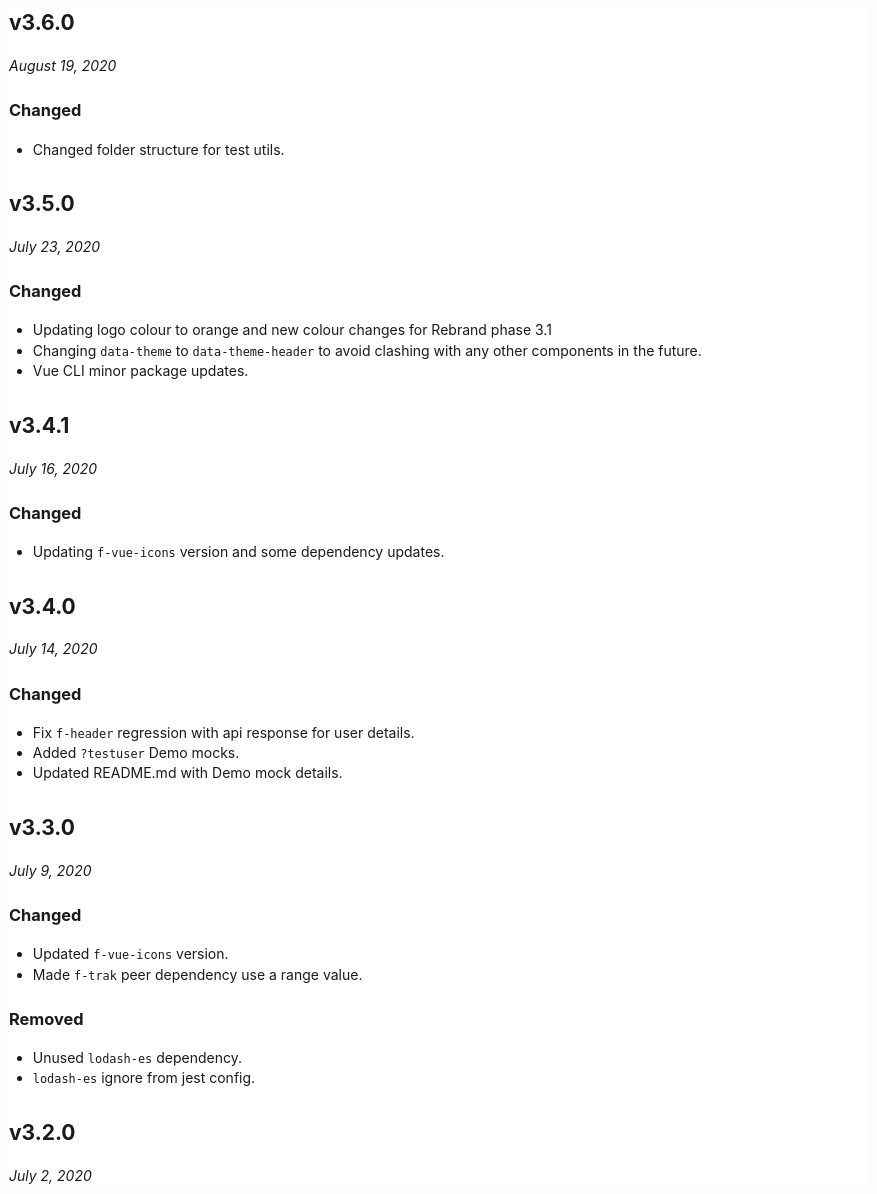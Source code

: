 
v3.6.0
------------------------------
*August 19, 2020*

### Changed
- Changed folder structure for test utils.


v3.5.0
------------------------------
*July 23, 2020*

### Changed
- Updating logo colour to orange and new colour changes for Rebrand phase 3.1
- Changing `data-theme` to `data-theme-header` to avoid clashing with any other components in the future.
- Vue CLI minor package updates.


v3.4.1
------------------------------
*July 16, 2020*

### Changed
- Updating `f-vue-icons` version and some dependency updates.


v3.4.0
------------------------------
*July 14, 2020*

### Changed
- Fix `f-header` regression with api response for user details.
- Added `?testuser` Demo mocks.
- Updated README.md with Demo mock details.


v3.3.0
------------------------------
*July 9, 2020*

### Changed
- Updated `f-vue-icons` version.
- Made `f-trak` peer dependency use a range value.

### Removed
- Unused `lodash-es` dependency.
- `lodash-es` ignore from jest config.


v3.2.0
------------------------------
*July 2, 2020*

____________________

(BRIEF) Print the records again exactly, without the pictures.

(RESPONSE TO THIS EXERCISE)
Source code

: 
v3.6.0
------------------------------
*August 19, 2020*

### Changed
- Changed folder structure for test utils.


v3.5.0
------------------------------
*July 23, 2020*

### Changed
- Updating logo colour to orange and new colour changes for Rebrand phase 3.1
- Changing `data-theme` to `data-theme-header` to avoid clashing with any other components in the future.
- Vue CLI minor package updates.


v3.4.1
------------------------------
*July 16, 2020*

### Changed
- Updating `f-vue-icons` version and some dependency updates.


v3.4.0
------------------------------
*July 14, 2020*

### Changed
- Fix `f-header` regression with api response for user details.
- Added `?testuser` Demo mocks.
- Updated README.md with Demo mock details.


v3.3.0
------------------------------
*July 9, 2020*

### Changed
- Updated `f-vue-icons` version.
- Made `f-trak` peer dependency use a range value.

### Removed
- Unused `lodash-es` dependency.
- `lodash-es` ignore from jest config.


v3.2.0
------------------------------
*July 2, 2020*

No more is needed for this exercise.